In this crate, you'll explore the science, engineering, and history behind tool boxes while building one of your own!


  • Being a Maker
  • History of Screws
  • Simple Machines

Behind the design

Peek into the KiwiCo product design studio and the design process behind the Eureka Crate Maker Station.

    1. Tools of the Trade

    2. A big part of our inspiration for the maker station was our love of making, but we were also inspired by practical considerations: we’ve sent tools with every single one of our Eureka Crates, and we wanted our users to have somewhere to put all those screwdrivers and hex keys. (If you’ve been a subscriber since Eureka Crate’s launch, you’ll have received at least 22 screwdrivers!)
    1. Synchronized Sides

    2. Timing was a tricky consideration for the maker station’s pop-open action: the sides have to close before the top, otherwise the box won’t shut right. We tried using drawstrings, like we used for the front, to move the sides (check them out in this prototype!) but we couldn’t get them to work reliably. By switching to gears, we were able to get the sides timed like clockwork.
    1. Flexible Storage

    2. We tried several designs for the maker station’s inner compartments. This one was focused on adjustability, so you could change the size of the compartments to fit what you needed. Unfortunately, the flexibility in spacing didn’t account for flexibility in materials, and the wood dividers chipped and broke when you moved them around.

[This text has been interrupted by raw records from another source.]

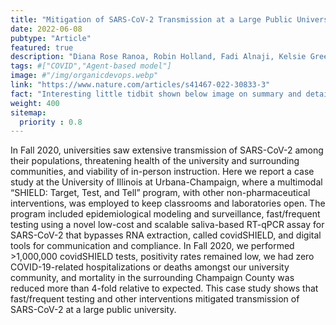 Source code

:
 ```yaml
---
title: "Mitigation of SARS-CoV-2 Transmission at a Large Public University"
date: 2022-06-08
pubtype: "Article"
featured: true
description: "Diana Rose Ranoa, Robin Holland, Fadi Alnaji, Kelsie Green, Leyi Wang, Richard Fredrickson, <b>Tong Wang</b>, George Wong, Johnny Uelmen, Sergei Maslov, et al., <i><b>Nature Communications</b>, 2022</i>"
tags: #["COVID","Agent-based model"]
image: #"/img/organicdevops.webp"
link: "https://www.nature.com/articles/s41467-022-30833-3"
fact: "Interesting little tidbit shown below image on summary and detail page"
weight: 400
sitemap:
  priority : 0.8
---
```


In Fall 2020, universities saw extensive transmission of SARS-CoV-2 among their populations, threatening health of the university and surrounding communities, and viability of in-person instruction. Here we report a case study at the University of Illinois at Urbana-Champaign, where a multimodal “SHIELD: Target, Test, and Tell” program, with other non-pharmaceutical interventions, was employed to keep classrooms and laboratories open. The program included epidemiological modeling and surveillance, fast/frequent testing using a novel low-cost and scalable saliva-based RT-qPCR assay for SARS-CoV-2 that bypasses RNA extraction, called covidSHIELD, and digital tools for communication and compliance. In Fall 2020, we performed >1,000,000 covidSHIELD tests, positivity rates remained low, we had zero COVID-19-related hospitalizations or deaths amongst our university community, and mortality in the surrounding Champaign County was reduced more than 4-fold relative to expected. This case study shows that fast/frequent testing and other interventions mitigated transmission of SARS-CoV-2 at a large public university. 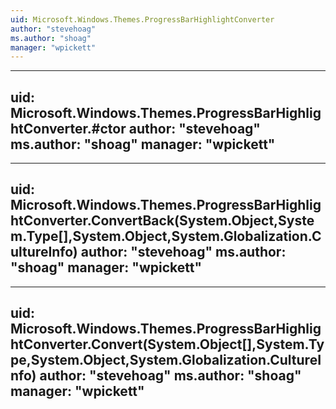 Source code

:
 ```yaml
---
uid: Microsoft.Windows.Themes.ProgressBarHighlightConverter
author: "stevehoag"
ms.author: "shoag"
manager: "wpickett"
---
```


---
uid: Microsoft.Windows.Themes.ProgressBarHighlightConverter.#ctor
author: "stevehoag"
ms.author: "shoag"
manager: "wpickett"
---

---
uid: Microsoft.Windows.Themes.ProgressBarHighlightConverter.ConvertBack(System.Object,System.Type[],System.Object,System.Globalization.CultureInfo)
author: "stevehoag"
ms.author: "shoag"
manager: "wpickett"
---

---
uid: Microsoft.Windows.Themes.ProgressBarHighlightConverter.Convert(System.Object[],System.Type,System.Object,System.Globalization.CultureInfo)
author: "stevehoag"
ms.author: "shoag"
manager: "wpickett"
---
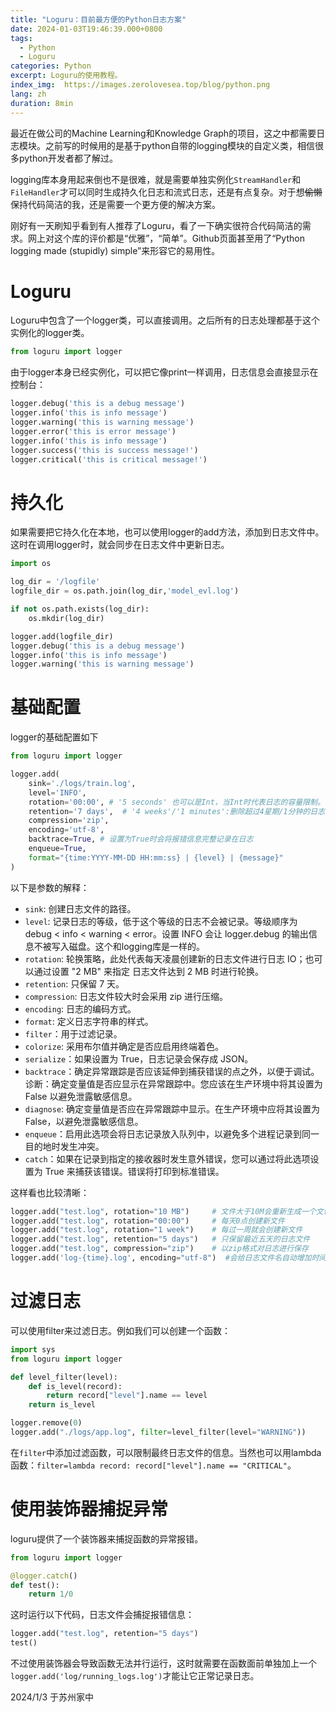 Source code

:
 ```yaml
---
title: "Loguru：目前最方便的Python日志方案"
date: 2024-01-03T19:46:39.000+0800
tags: 
  - Python
  - Loguru
categories: Python
excerpt: Loguru的使用教程。
index_img:  https://images.zerolovesea.top/blog/python.png
lang: zh
duration: 8min
---
```


最近在做公司的Machine Learning和Knowledge Graph的项目，这之中都需要日志模块。之前写的时候用的是基于python自带的logging模块的自定义类，相信很多python开发者都了解过。

logging库本身用起来倒也不是很难，就是需要单独实例化`StreamHandler`和`FileHandler`才可以同时生成持久化日志和流式日志，还是有点复杂。对于想~~偷懒~~保持代码简洁的我，还是需要一个更方便的解决方案。

刚好有一天刷知乎看到有人推荐了Loguru，看了一下确实很符合代码简洁的需求。网上对这个库的评价都是“优雅”，“简单”。Github页面甚至用了“Python logging made (stupidly) simple”来形容它的易用性。

# Loguru

Loguru中包含了一个logger类，可以直接调用。之后所有的日志处理都基于这个实例化的logger类。

```python
from loguru import logger
```

由于logger本身已经实例化，可以把它像print一样调用，日志信息会直接显示在控制台：

```python
logger.debug('this is a debug message')
logger.info('this is info message')
logger.warning('this is warning message')
logger.error('this is error message')
logger.info('this is info message')
logger.success('this is success message!')
logger.critical('this is critical message!')
```

# 持久化

如果需要把它持久化在本地，也可以使用logger的add方法，添加到日志文件中。这时在调用logger时，就会同步在日志文件中更新日志。

```python
import os

log_dir = '/logfile'
logfile_dir = os.path.join(log_dir,'model_evl.log')

if not os.path.exists(log_dir):
    os.mkdir(log_dir)

logger.add(logfile_dir)
logger.debug('this is a debug message')
logger.info('this is info message')
logger.warning('this is warning message')
```

# 基础配置

logger的基础配置如下

```python
from loguru import logger

logger.add(
    sink='./logs/train.log',  
    level='INFO',
    rotation='00:00', # '5 seconds' 也可以是Int，当Int时代表日志的容量限制。      
    retention='7 days',  # '4 weeks'/'1 minutes':删除超过4星期/1分钟的日志 3: 仅保留三个最新文件
    compression='zip',        
    encoding='utf-8',  
    backtrace=True, # 设置为True时会将报错信息完整记录在日志
    enqueue=True,
    format="{time:YYYY-MM-DD HH:mm:ss} | {level} | {message}"
)
```

以下是参数的解释：

- `sink`:  创建日志文件的路径。
- `level`: 记录日志的等级，低于这个等级的日志不会被记录。等级顺序为 debug < info < warning < error。设置 INFO 会让 logger.debug 的输出信息不被写入磁盘。这个和logging库是一样的。
- `rotation`: 轮换策略，此处代表每天凌晨创建新的日志文件进行日志 IO；也可以通过设置 "2 MB" 来指定 日志文件达到 2 MB 时进行轮换。
- `retention`: 只保留 7 天。
- `compression`: 日志文件较大时会采用 zip 进行压缩。
- `encoding`: 日志的编码方式。
- `format`: 定义日志字符串的样式。
- `filter`：用于过滤记录。 
- `colorize`: 采用布尔值并确定是否应启用终端着色。 
- `serialize`：如果设置为 True，日志记录会保存成 JSON。 
- `backtrace`：确定异常跟踪是否应该延伸到捕获错误的点之外，以便于调试。 诊断：确定变量值是否应显示在异常跟踪中。您应该在生产环境中将其设置为 False 以避免泄露敏感信息。 
- `diagnose`: 确定变量值是否应在异常跟踪中显示。在生产环境中应将其设置为 False，以避免泄露敏感信息。
- `enqueue`：启用此选项会将日志记录放入队列中，以避免多个进程记录到同一目的地时发生冲突。 
- `catch`：如果在记录到指定的接收器时发生意外错误，您可以通过将此选项设置为 True 来捕获该错误。错误将打印到标准错误。

这样看也比较清晰：

```python
logger.add("test.log", rotation="10 MB")     # 文件大于10M会重新生成一个文件
logger.add("test.log", rotation="00:00")     # 每天0点创建新文件
logger.add("test.log", rotation="1 week")    # 每过一周就会创建新文件
logger.add("test.log", retention="5 days")   # 只保留最近五天的日志文件
logger.add("test.log", compression="zip")    # 以zip格式对日志进行保存
logger.add('log-{time}.log', encoding="utf-8")  #会给日志文件名自动增加时间信息以区分，比如log-2021-03-15_23-36-51_241786.log，encoding参数设置保存为UTF-8编码
```

# 过滤日志

可以使用filter来过滤日志。例如我们可以创建一个函数：

```python
import sys
from loguru import logger

def level_filter(level):
    def is_level(record):
        return record["level"].name == level
    return is_level

logger.remove(0)
logger.add("./logs/app.log", filter=level_filter(level="WARNING"))
```

在`filter`中添加过滤函数，可以限制最终日志文件的信息。当然也可以用lambda函数：`filter=lambda record: record["level"].name == "CRITICAL"`。

# 使用装饰器捕捉异常

loguru提供了一个装饰器来捕捉函数的异常报错。

```python
from loguru import logger

@logger.catch()
def test():
    return 1/0
```

这时运行以下代码，日志文件会捕捉报错信息：

```python
logger.add("test.log", retention="5 days")
test()
```

不过使用装饰器会导致函数无法并行运行，这时就需要在函数面前单独加上一个`logger.add('log/running_logs.log')`才能让它正常记录日志。


2024/1/3 于苏州家中

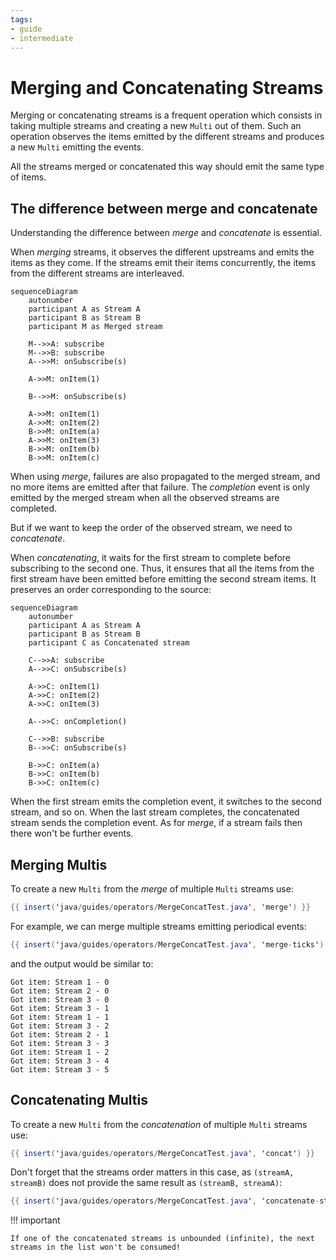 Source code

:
 ```yaml
---
tags:
- guide
- intermediate
---
```


# Merging and Concatenating Streams

Merging or concatenating streams is a frequent operation which consists in taking multiple streams and creating a new `Multi` out of them.
Such an operation observes the items emitted by the different streams and produces a new `Multi` emitting the events.

All the streams merged or concatenated this way should emit the same type of items.

## The difference between merge and concatenate

Understanding the difference between _merge_ and _concatenate_ is essential.

When _merging_ streams, it observes the different upstreams and emits the items as they come.
If the streams emit their items concurrently, the items from the different streams are interleaved.

```mermaid
sequenceDiagram
    autonumber
    participant A as Stream A
    participant B as Stream B
    participant M as Merged stream
    
    M-->>A: subscribe
    M-->>B: subscribe    
    A-->>M: onSubscribe(s)
    
    A->>M: onItem(1)
    
    B-->>M: onSubscribe(s)

    A->>M: onItem(1)
    A->>M: onItem(2)
    B->>M: onItem(a)    
    A->>M: onItem(3)
    B->>M: onItem(b)
    B->>M: onItem(c)
```

When using _merge_, failures are also propagated to the merged stream, and no more items are emitted after that failure.
The _completion_ event is only emitted by the merged stream when all the observed streams are completed.

But if we want to keep the order of the observed stream, we need to _concatenate_.

When _concatenating_, it waits for the first stream to complete before subscribing to the second one. Thus, it ensures that all the items from the first stream have been emitted before emitting the second stream items. It preserves an order corresponding to the source:

```mermaid
sequenceDiagram
    autonumber
    participant A as Stream A
    participant B as Stream B
    participant C as Concatenated stream
    
    C-->>A: subscribe
    A-->>C: onSubscribe(s)

    A->>C: onItem(1)
    A->>C: onItem(2)
    A->>C: onItem(3)
    
    A-->>C: onCompletion()
    
    C-->>B: subscribe
    B-->>C: onSubscribe(s)
    
    B->>C: onItem(a)    
    B->>C: onItem(b)
    B->>C: onItem(c)
```

When the first stream emits the completion event, it switches to the second stream, and so on.
When the last stream completes, the concatenated stream sends the completion event.
As for _merge_, if a stream fails then there won't be further events.

## Merging Multis

To create a new `Multi` from the _merge_ of multiple `Multi` streams use:

```java linenums="1"
{{ insert('java/guides/operators/MergeConcatTest.java', 'merge') }}
```

For example, we can merge multiple streams emitting periodical events:

```java linenums="1"
{{ insert('java/guides/operators/MergeConcatTest.java', 'merge-ticks') }}
```

and the output would be similar to:

```text
Got item: Stream 1 - 0
Got item: Stream 2 - 0
Got item: Stream 3 - 0
Got item: Stream 3 - 1
Got item: Stream 1 - 1
Got item: Stream 3 - 2
Got item: Stream 2 - 1
Got item: Stream 3 - 3
Got item: Stream 1 - 2
Got item: Stream 3 - 4
Got item: Stream 3 - 5
```

## Concatenating Multis

To create a new `Multi` from the _concatenation_ of multiple `Multi` streams use:

```java linenums="1"
{{ insert('java/guides/operators/MergeConcatTest.java', 'concat') }}
```

Don't forget that the streams order matters in this case, as `(streamA, streamB)` does not provide the same result as `(streamB, streamA)`:

```java linenums="1"
{{ insert('java/guides/operators/MergeConcatTest.java', 'concatenate-strings') }}
```

!!! important
    
    If one of the concatenated streams is unbounded (infinite), the next streams in the list won't be consumed!

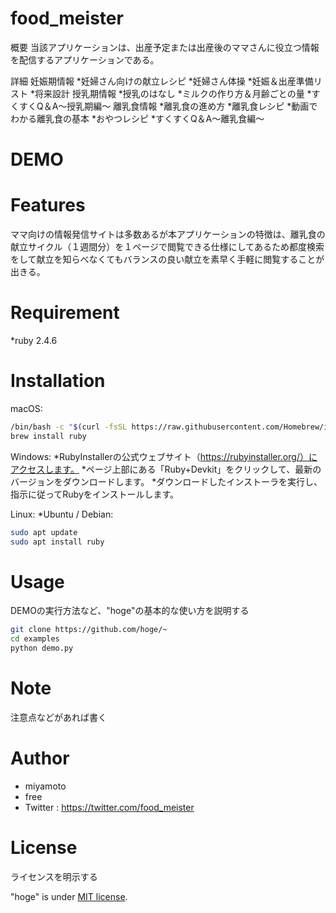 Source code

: # food_meister
概要
 当該アプリケーションは、出産予定または出産後のママさんに役立つ情報を配信するアプリケーションである。

詳細
 妊娠期情報
  *妊婦さん向けの献立レシピ
  *妊婦さん体操
  *妊娠＆出産準備リスト
  *将来設計
 授乳期情報
  *授乳のはなし
  *ミルクの作り方＆月齢ごとの量
  *すくすくQ＆A～授乳期編～
 離乳食情報
  *離乳食の進め方
  *離乳食レシピ
  *動画でわかる離乳食の基本
  *おやつレシピ
  *すくすくQ＆A～離乳食編～

# DEMO

 
# Features

ママ向けの情報発信サイトは多数あるが本アプリケーションの特徴は、離乳食の献立サイクル（１週間分）を１ページで閲覧できる仕様にしてあるため都度検索をして献立を知らべなくてもバランスの良い献立を素早く手軽に閲覧することが出きる。
 
# Requirement
 
*ruby 2.4.6
 
# Installation
macOS:
```bash
/bin/bash -c "$(curl -fsSL https://raw.githubusercontent.com/Homebrew/install/HEAD/install.sh)"
brew install ruby
```
Windows:
*RubyInstallerの公式ウェブサイト（https://rubyinstaller.org/）にアクセスします。
*ページ上部にある「Ruby+Devkit」をクリックして、最新のバージョンをダウンロードします。
*ダウンロードしたインストーラを実行し、指示に従ってRubyをインストールします。

Linux:
*Ubuntu / Debian:
```bash
sudo apt update
sudo apt install ruby
```
 
# Usage
 
DEMOの実行方法など、"hoge"の基本的な使い方を説明する
 
```bash
git clone https://github.com/hoge/~
cd examples
python demo.py
```
 
# Note
 
注意点などがあれば書く
 
# Author

* miyamoto
* free
* Twitter : https://twitter.com/food_meister
 
# License
ライセンスを明示する
 
"hoge" is under [MIT license](https://en.wikipedia.org/wiki/MIT_License).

In our later designs, we stuck with the adjustability concept but switched to plastic dividers that could bend into place.
    1. Opening Up

    2. In total, we tested out twenty six different kinds of hinges on the maker station. Their size and connection points were surprisingly important for getting the right kind of movement! (If you look closely, you’ll spot a different type of hinge in each of the photos on this page.)